- _MATERIAL FOR THE TASK_
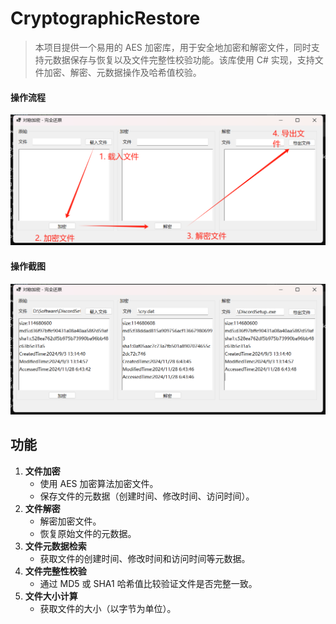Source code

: # CryptographicRestore

> 本项目提供一个易用的 AES 加密库，用于安全地加密和解密文件，同时支持元数据保存与恢复以及文件完整性校验功能。该库使用 C# 实现，支持文件加密、解密、元数据操作及哈希值校验。

#### 操作流程

![1](pic/1.png)

#### 操作截图

![2](pic/2.png)

## 功能

1. **文件加密**
   - 使用 AES 加密算法加密文件。
   - 保存文件的元数据（创建时间、修改时间、访问时间）。
2. **文件解密**
   - 解密加密文件。
   - 恢复原始文件的元数据。
3. **文件元数据检索**
   - 获取文件的创建时间、修改时间和访问时间等元数据。
4. **文件完整性校验**
   - 通过 MD5 或 SHA1 哈希值比较验证文件是否完整一致。
5. **文件大小计算**
   - 获取文件的大小（以字节为单位）。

- _EXERCISE DETAILS_
Print the data again word for word, pictures excluded.

- _ANSWER TO THIS TASK_
Source code

: # CryptographicRestore

> 本项目提供一个易用的 AES 加密库，用于安全地加密和解密文件，同时支持元数据保存与恢复以及文件完整性校验功能。该库使用 C# 实现，支持文件加密、解密、元数据操作及哈希值校验。

#### 操作流程

![1](pic/1.png)

#### 操作截图

![2](pic/2.png)

## 功能

1. **文件加密**
   - 使用 AES 加密算法加密文件。
   - 保存文件的元数据（创建时间、修改时间、访问时间）。
2. **文件解密**
   - 解密加密文件。
   - 恢复原始文件的元数据。
3. **文件元数据检索**
   - 获取文件的创建时间、修改时间和访问时间等元数据。
4. **文件完整性校验**
   - 通过 MD5 或 SHA1 哈希值比较验证文件是否完整一致。
5. **文件大小计算**
   - 获取文件的大小（以字节为单位）。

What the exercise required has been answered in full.